What a moral tangle we seem to have got ourselves into over healthcare in this country! New drugs are being developed all the time, many of them to treat cancer. But it seems to take a long, long time for them to become available on the NHS - usually because the National Institute for Clinical Excellence holds things up on what many people suspect are cost grounds.

So if a patient being treated in an NHS hospital offers to pay for one of these new drugs, you would think there'd be no problem - especially if it was to replace one of the "approved" drugs, thereby saving the health service that cost.

Not according to the experience of Colette Mills, the 58-year-old ex-nurse from North Yorkshire who has breast cancer and has told South Tees Hospitals NHS Trust that she's prepared to pay £4,000 a month for a drug called Avastin, which she believes will have more chance of stopping the cancer in its tracks than the drug she's currently being treated with.

However, the trust has said that if she buys the drug her entire treatment must be on a private basis, pushing the charge to her up to between £10,000 and £15,000 a month - following the Government's line on "co-payment" which is that it's not acceptable as it would lead to patients in the same NHS ward receiving different drugs purely on their ability to pay.

This, of course, is in line with the great levelling-down principle which is so dear to the heart of the Labour Party which I once so admired. If the Government can't or won't fund the NHS to buy new drugs for all patients, then everyone must do without.

So those who are prepared to forego holidays or buying a new car, or to take out a second mortgage on the family home in exchange for what they see as a chance of extending their lives, must be cast out of the NHS entirely - or throw away that chance.

In a sensible world, new drugs that offer hope to cancer sufferers wouldn't cost a mint and the NHS would be able to afford them for everyone. In the real, wrong-headed world, though, a compromise needs to be struck which will enable the drug companies to make their obscene profits and the NHS to save money.

Allowing those patients who choose to spend some of their own money on new drugs, while having their nursing care, blood tests, scans and all the rest of it carried out within the NHS, would seem to be a way out of the dilemma. Instead, it's been turned into a way into one.

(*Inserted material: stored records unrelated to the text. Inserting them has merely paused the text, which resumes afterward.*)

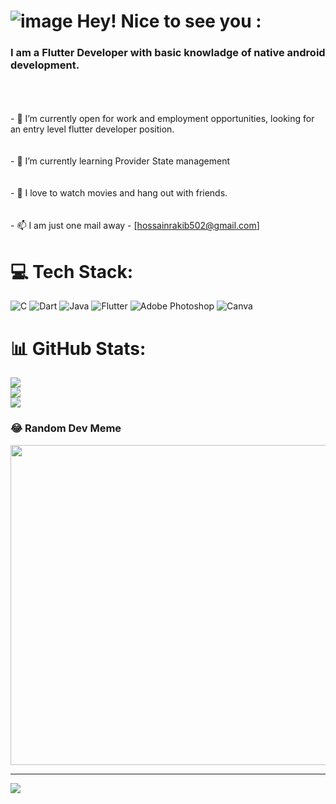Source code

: # ![image](https://user-images.githubusercontent.com/25159741/189538007-b8a9d783-41f1-4cac-9261-d74eca7a2bb4.png) Hey! Nice to see you :

### I am a Flutter Developer with basic knowladge of native android development. 





  <br>  <br><br>- 👯 I’m currently open for work and employment opportunities, looking for an entry level flutter developer position.  <br>  <br><br>- 🌱 I’m currently learning Provider State management   <br>  <br><br>- 🥳 I love to watch movies and hang out with friends.  <br>  <br><br>- 📫 I am just one mail away - [hossainrakib502@gmail.com]  




# 💻 Tech Stack:
![C](https://img.shields.io/badge/c-%2300599C.svg?style=for-the-badge&logo=c&logoColor=white) ![Dart](https://img.shields.io/badge/dart-%230175C2.svg?style=for-the-badge&logo=dart&logoColor=white) ![Java](https://img.shields.io/badge/java-%23ED8B00.svg?style=for-the-badge&logo=java&logoColor=white) ![Flutter](https://img.shields.io/badge/Flutter-%2302569B.svg?style=for-the-badge&logo=Flutter&logoColor=white) ![Adobe Photoshop](https://img.shields.io/badge/adobephotoshop-%2331A8FF.svg?style=for-the-badge&logo=adobephotoshop&logoColor=white) ![Canva](https://img.shields.io/badge/Canva-%2300C4CC.svg?style=for-the-badge&logo=Canva&logoColor=white)
# 📊 GitHub Stats:
![](https://github-readme-stats.vercel.app/api?username=Emranul-Haque-Rakib&theme=dark&hide_border=false&include_all_commits=false&count_private=false)<br/>
![](https://github-readme-streak-stats.herokuapp.com/?user=Emranul-Haque-Rakib&theme=dark&hide_border=false)<br/>
![](https://github-readme-stats.vercel.app/api/top-langs/?username=Emranul-Haque-Rakib&theme=dark&hide_border=false&include_all_commits=false&count_private=false&layout=compact)

### 😂 Random Dev Meme
<img src="https://random-memer.herokuapp.com/" width="512px"/>

---
[![](https://visitcount.itsvg.in/api?id=Emranul-Haque-Rakib&icon=0&color=0)](https://visitcount.itsvg.in)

Plain crazy, on reflection

What's the most important thing you need in a clothes department, if you're trying on jackets or holding garments up to yourself to see if they fit or if the colour suits? A full-length mirror - right?

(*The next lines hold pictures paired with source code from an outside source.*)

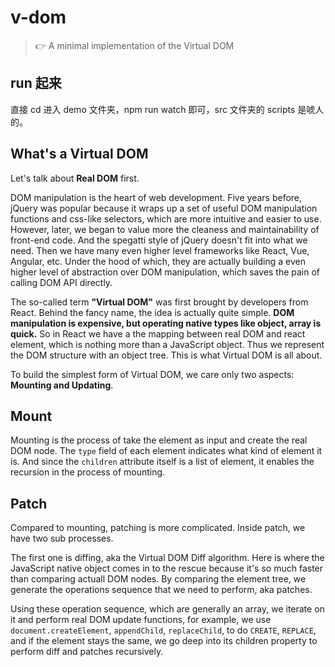 # v-dom

> :point_right: A minimal implementation of the Virtual DOM

## run 起来

直接 cd 进入 demo 文件夹，npm run watch 即可，src 文件夹的 scripts 是唬人的。

## What's a Virtual DOM

Let's talk about **Real DOM** first.

DOM manipulation is the heart of web development. Five years before, jQuery was popular because it wraps up a set of useful DOM manipulation functions and css-like selectors, which are more intuitive and easier to use. However, later, we began to value more the cleaness and maintainability of front-end code. And the spegatti style of jQuery doesn't fit into what we need. Then we have many even higher level frameworks like React, Vue, Angular, etc. Under the hood of which, they are actually building a even higher level of abstraction over DOM manipulation, which saves the pain of calling DOM API directly.

The so-called term **"Virtual DOM"** was first brought by developers from React. Behind the fancy name, the idea is actually quite simple. **DOM manipulation is expensive, but operating native types like object, array is quick.** So in React we have a the mapping between real DOM and react element, which is nothing more than a JavaScript object. Thus we represent the DOM structure with an object tree. This is what Virtual DOM is all about.

To build the simplest form of Virtual DOM, we care only two aspects: **Mounting and Updating**.

## Mount

Mounting is the process of take the element as input and create the real DOM node. The `type` field of each element indicates what kind of element it is. And since the `children` attribute itself is a list of element, it enables the recursion in the process of mounting.

## Patch

Compared to mounting, patching is more complicated. Inside patch, we have two sub processes.

The first one is diffing, aka the Virtual DOM Diff algorithm. Here is where the JavaScript native object comes in to the rescue because it's so much faster than comparing actuall DOM nodes. By comparing the element tree, we generate the operations sequence that we need to perform, aka patches.

Using these operation sequence, which are generally an array, we iterate on it and perform real DOM update functions, for example, we use `document.createElement`, `appendChild`, `replaceChild`, to do `CREATE`, `REPLACE`, and if the element stays the same, we go deep into its children property to perform diff and patches recursively.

So why are they so hard to come across? Go to somewhere like M&S, for example (a proper big store, I mean, not the scaled-down Bradford one) and try to find somewhere to examine your image. You'll discover plenty of other people doing the same.

And when you eventually do track down a mirror, there'll more than likely be someone already looking at themselves in it and someone else waiting in the wings for their turn.

It's all well and good having lots of mirrors in the changing rooms, but who wants to bother with all that? Surely it would be better for shoppers' tempers, and consequently for trade, if mirrors were visible all over the place rather than having to be searched out.

By gum, it looks good

Get away from the mounds of rubble in Forster Square and Bradford looks half decent as Christmas approaches. The trimmings around the central area are cheerful in a restrained sort of way, as befits a hard-up city doing its best to scrub up well for the festive season.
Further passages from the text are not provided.